Nada hay tan sublime como el que Dios derramara su sangre por nosotros (Juan Crisóstomo).

Prueba mucho más patente de su poder que la magnitud de sus milagros es el que la naturaleza omnipotente fuera capaz de descender hasta la bajura. La altura brilla en la bajura, sin que por ello quede la altura rebajada (Gregorio de Nisa).

No vino a más, sino que, siendo Dios, tomó la condición de siervo, y, al hacerlo, lejos de venir a más, se puso por los suelos (Atanasio).

La cruz nos descubrirá así al verdadero Dios: al Dios humilde.
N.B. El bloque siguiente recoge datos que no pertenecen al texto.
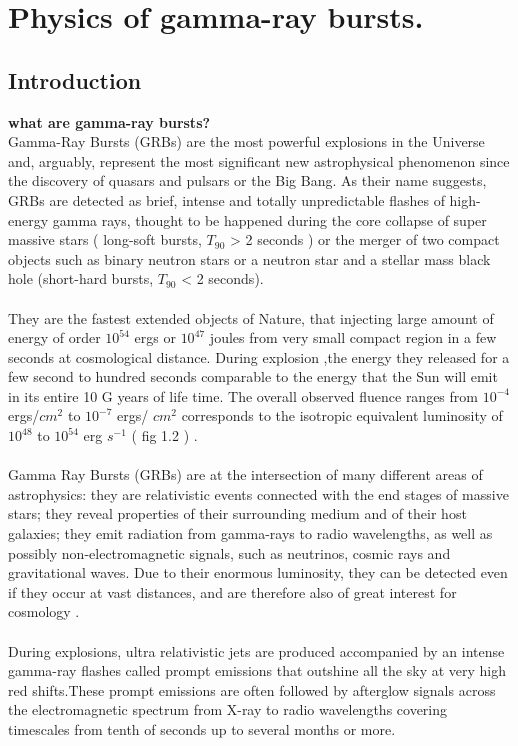 \setcounter{chapter}{0}
\chapter{Physics of gamma-ray bursts.}
\section{Introduction}
\textbf{what are gamma-ray bursts?}\\
Gamma-Ray Bursts (GRBs) are the most powerful explosions in the Universe and, arguably, represent the most significant new astrophysical phenomenon since the discovery of quasars and pulsars or the Big Bang. As their name suggests, GRBs are detected as brief, intense and totally unpredictable flashes of high-energy gamma rays, thought to be happened during the core collapse of super massive stars ( long-soft bursts, $T _{90}$ > 2 seconds ) or the merger of two compact objects such as binary neutron stars or a neutron star and a stellar mass black hole (short-hard bursts, $T _{90}$ < 2 seconds).\citep{1}\\\\ 
They are the fastest extended objects of Nature, that injecting large amount of energy of order $10^{54}$ ergs or $ 10^{47} $ joules from very small compact region in a few seconds at cosmological distance. During explosion ,the energy they released for a few second to hundred seconds comparable to the energy that  the Sun will emit in its entire 10 G years of life time. The overall observed fluence ranges from $10^{-4} $ ergs/$ cm^{2}$ to $ 10^{-7} $ ergs/ $ cm^{2} $  corresponds to the isotropic equivalent luminosity of $ 10^{48} $  to  $10^{54} $ erg $ s^{-1} $ ( fig 1.2 ) \citep{1,2}.\\\\
Gamma Ray Bursts (GRBs) are at the intersection of many different areas of astrophysics: they are relativistic events connected with the end stages of massive stars; they reveal properties of their surrounding medium and of their host galaxies; they emit radiation from gamma-rays to radio wavelengths, as well as possibly non-electromagnetic signals, such as neutrinos, cosmic rays and gravitational waves. Due to their enormous luminosity, they can be detected even if they occur at vast distances, and are therefore also of great interest for cosmology \citep{2}.\\\\
 During  explosions, ultra relativistic jets are produced accompanied by an intense gamma-ray flashes called prompt emissions that outshine all the sky at very high red shifts.These prompt emissions are often followed by afterglow signals across the electromagnetic spectrum from X-ray to radio wavelengths covering timescales from tenth of seconds up to several months or more. \citep{2,3}\\\\
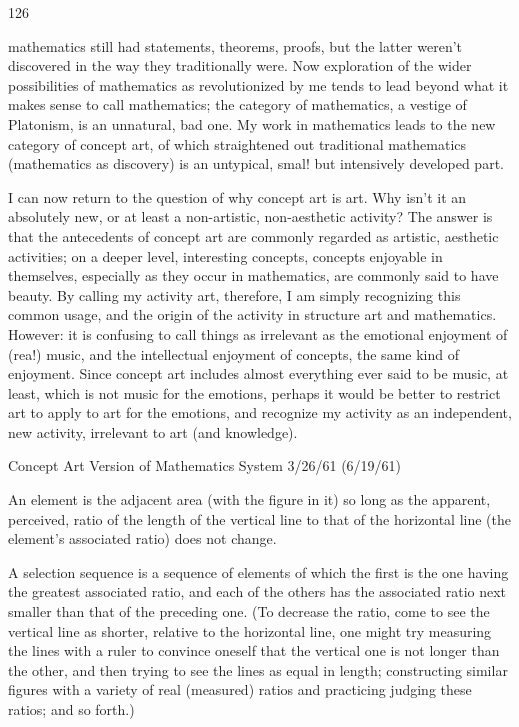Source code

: \documentclass[10pt,twoside]{memoir}
\begin{document}
\begin{enumerate}
{{{{{{{{{{{{{{{{126 


mathematics still had statements, theorems, proofs, but the latter weren't 
discovered in the way they traditionally were. Now exploration of the wider 
possibilities of mathematics as revolutionized by me tends to lead beyond 
what it makes sense to call mathematics; the category of mathematics, a 
vestige of Platonism, is an unnatural, bad one. My work in mathematics leads 
to the new category of concept art, of which straightened out traditional 
mathematics (mathematics as discovery) is an untypical, smal! but 
intensively developed part. 

I can now return to the question of why concept art is art. Why isn't it an 
absolutely new, or at least a non-artistic, non-aesthetic activity? The answer 
is that the antecedents of concept art are commonly regarded as artistic, 
aesthetic activities; on a deeper level, interesting concepts, concepts 
enjoyable in themselves, especially as they occur in mathematics, are 
commonly said to have beauty. By calling my activity art, therefore, I am 
simply recognizing this common usage, and the origin of the activity in 
structure art and mathematics. However: it is confusing to call things as 
irrelevant as the emotional enjoyment of (rea!) music, and the intellectual 
enjoyment of concepts, the same kind of enjoyment. Since concept art 
includes almost everything ever said to be music, at least, which is not music 
for the emotions, perhaps it would be better to restrict art to apply to art for 
the emotions, and recognize my activity as an independent, new activity, 
irrelevant to art (and knowledge). 


Concept Art Version of Mathematics System 3/26/61 (6/19/61) 

An element is the adjacent area (with the figure in it) so long as the 
apparent, perceived, ratio of the length of the vertical line to that of the 
horizontal line (the element's associated ratio) does not change. 

A selection sequence is a sequence of elements of which the first is the one 
having the greatest associated ratio, and each of the others has the associated 
ratio next smaller than that of the preceding one. (To decrease the ratio, 
come to see the vertical line as shorter, relative to the horizontal line, one 
might try measuring the lines with a ruler to convince oneself that the 
vertical one is not longer than the other, and then trying to see the lines as 
equal in length; constructing similar figures with a variety of real (measured) 
ratios and practicing judging these ratios; and so forth.) 

}}}}}}}}}}}}}}}}
\end{enumerate}
\end{document}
Y humilde en el sentido más radical de la palabra: el grande que se inclina ante el débil, el todopoderoso que valora lo pequeño no porque reconozca que «también lo pequeño tiene su valor», sino que lo valora «precisamente porque es pequeño».

Por todo esto digo que la cruz es «revolucionaria», porque está llamada a cambiar nuestros conceptos, nuestras ideas sobre la realidad. A cambiar, sobre todo, nuestra vida.

Porque —y esta es la más profunda intención de este capítulo—desde la cruz Jesús no nos dice: mirad cuánto sufro, admiradme, sino mirad lo que yo he hecho por vuestro amor, tomad vuestra cruz, seguidme. Jesús no murió para despertar nuestras emociones, sino para salvarnos, para invitarnos a una nueva y distinta manera de vivir. Una cruz que no conduce al seguimiento es cualquier cosa menos la de Cristo.

Por eso acercarse a la cruz es arriesgado y exigente. Invita a la «segunda conversión». Como le sucedió a san Agustín: primero se convirtió al Dios único y bueno. Y, después, al Dios crucificado. Así lo cuenta en el capítulo siete de sus Confesiones. Porque después de descubrir a Dios aún no era cristiano. Sólo cuando Dios se hizo concreto para él en el Crucificado descubrió que todo el fulgor del mundo redimido brota de la sedienta raíz del Dios paciente.

Jesús lo dijo bien tajantemente con una de sus características más típicas: los líderes (políticos, humanos) que buscan seguidores les muestran un horizonte de éxitos y les ocultan, o minimizan, las dificultades que encontrarán por el camino. Cristo, por el contrario, apenas habla de su resurrección y, cuando lo hace, como en la transfiguración, lo hace casi a escondidas, como vergonzosamente. En cambio deja bien claro el dolor que tendrán que pasar sus seguidores para llegar al triunfo.

Sus órdenes a los suyos son tajantes en este sentido: Si alguno quiere venir en pos de mí, que renuncie a sí mismo, que tome su cruz y que me siga (Mt 16, 24). Y esto no se lo pide sólo a sus discípulos y elegidos. El evangelista tiene buen cuidado de recordar que esta frase fue pronunciada para la multitud junto con los discípulos (Mc 8, 34). Y

Mateo lo dirá más tajantemente: Quien no toma su cruz y me sigue, no es digno de mí.

Todos los cristianos auténticos lo han entendido así. Hay que seguir desnudos al Cristo desnudo, clamaba san Jerónimo. Y, en nuestro siglo, ese gran enamorado de la cruz que fue Carlos de Foucauld no quería que en sus comidas le sirviesen vino, no por hacer una mortificación, sino porque quería ver siempre, gracias a la transparencia del agua, los instrumentos de la pasión que había dibujado en el fondo de su vaso.

Inventarse, pues, un cristianismo descafeinado, descrucificado, es ignorarlo todo sobre Cristo. Y no es esto una invitación a la tristeza. La verdadera cruz le habla al creyente mucho más de amor que de dolor, o, en todo caso, de ese dolor que surge del verdadero amor. El signo de la cruz no es un adorno, pero tampoco un espantajo. Es una bendición. San Agustín lo dijo hermosamente: Los hombres signados con la cruz pertenecen ya a la gran casa.